#### [MATERIAL TO PROCESS]

-------

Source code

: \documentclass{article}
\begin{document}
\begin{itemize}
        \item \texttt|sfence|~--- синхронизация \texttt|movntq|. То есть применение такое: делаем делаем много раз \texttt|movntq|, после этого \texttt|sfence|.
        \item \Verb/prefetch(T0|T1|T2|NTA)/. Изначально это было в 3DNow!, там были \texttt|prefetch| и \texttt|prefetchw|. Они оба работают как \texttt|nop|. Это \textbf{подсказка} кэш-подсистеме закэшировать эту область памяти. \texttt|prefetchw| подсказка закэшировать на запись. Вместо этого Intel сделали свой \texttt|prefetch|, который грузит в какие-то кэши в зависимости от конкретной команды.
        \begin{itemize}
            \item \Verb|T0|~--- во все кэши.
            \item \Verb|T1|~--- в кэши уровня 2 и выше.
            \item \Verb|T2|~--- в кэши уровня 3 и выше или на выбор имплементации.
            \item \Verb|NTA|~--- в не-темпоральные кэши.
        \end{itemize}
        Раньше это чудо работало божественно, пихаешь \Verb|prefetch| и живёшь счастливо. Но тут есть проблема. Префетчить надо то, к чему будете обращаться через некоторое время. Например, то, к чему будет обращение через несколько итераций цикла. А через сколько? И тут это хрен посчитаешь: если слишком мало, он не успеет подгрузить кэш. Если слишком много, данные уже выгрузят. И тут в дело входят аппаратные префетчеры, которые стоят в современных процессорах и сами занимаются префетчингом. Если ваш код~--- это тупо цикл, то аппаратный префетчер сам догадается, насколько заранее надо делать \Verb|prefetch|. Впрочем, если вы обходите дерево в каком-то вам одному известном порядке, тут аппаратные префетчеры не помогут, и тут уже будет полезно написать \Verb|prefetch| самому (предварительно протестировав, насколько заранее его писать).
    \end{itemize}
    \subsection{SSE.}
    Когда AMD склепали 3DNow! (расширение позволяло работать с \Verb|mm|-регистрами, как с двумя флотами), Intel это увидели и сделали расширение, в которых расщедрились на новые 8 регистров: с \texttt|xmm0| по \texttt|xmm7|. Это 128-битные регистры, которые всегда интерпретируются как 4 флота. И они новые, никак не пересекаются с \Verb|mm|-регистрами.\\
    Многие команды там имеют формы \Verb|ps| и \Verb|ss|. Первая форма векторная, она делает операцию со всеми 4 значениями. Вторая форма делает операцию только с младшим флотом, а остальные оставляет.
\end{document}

-------

#### [EXERCISE PROMPT]
What lines in the listing above contain the word "этого"? Show each one.

#### [SOLUTION TO THIS TASK]
        \item \texttt|sfence|~--- синхронизация \texttt|movntq|. То есть применение такое: делаем делаем много раз \texttt|movntq|, после этого \texttt|sfence|.
        \item \Verb/prefetch(T0|T1|T2|NTA)/. Изначально это было в 3DNow!, там были \texttt|prefetch| и \texttt|prefetchw|. Они оба работают как \texttt|nop|. Это \textbf{подсказка} кэш-подсистеме закэшировать эту область памяти. \texttt|prefetchw| подсказка закэшировать на запись. Вместо этого Intel сделали свой \texttt|prefetch|, который грузит в какие-то кэши в зависимости от конкретной команды.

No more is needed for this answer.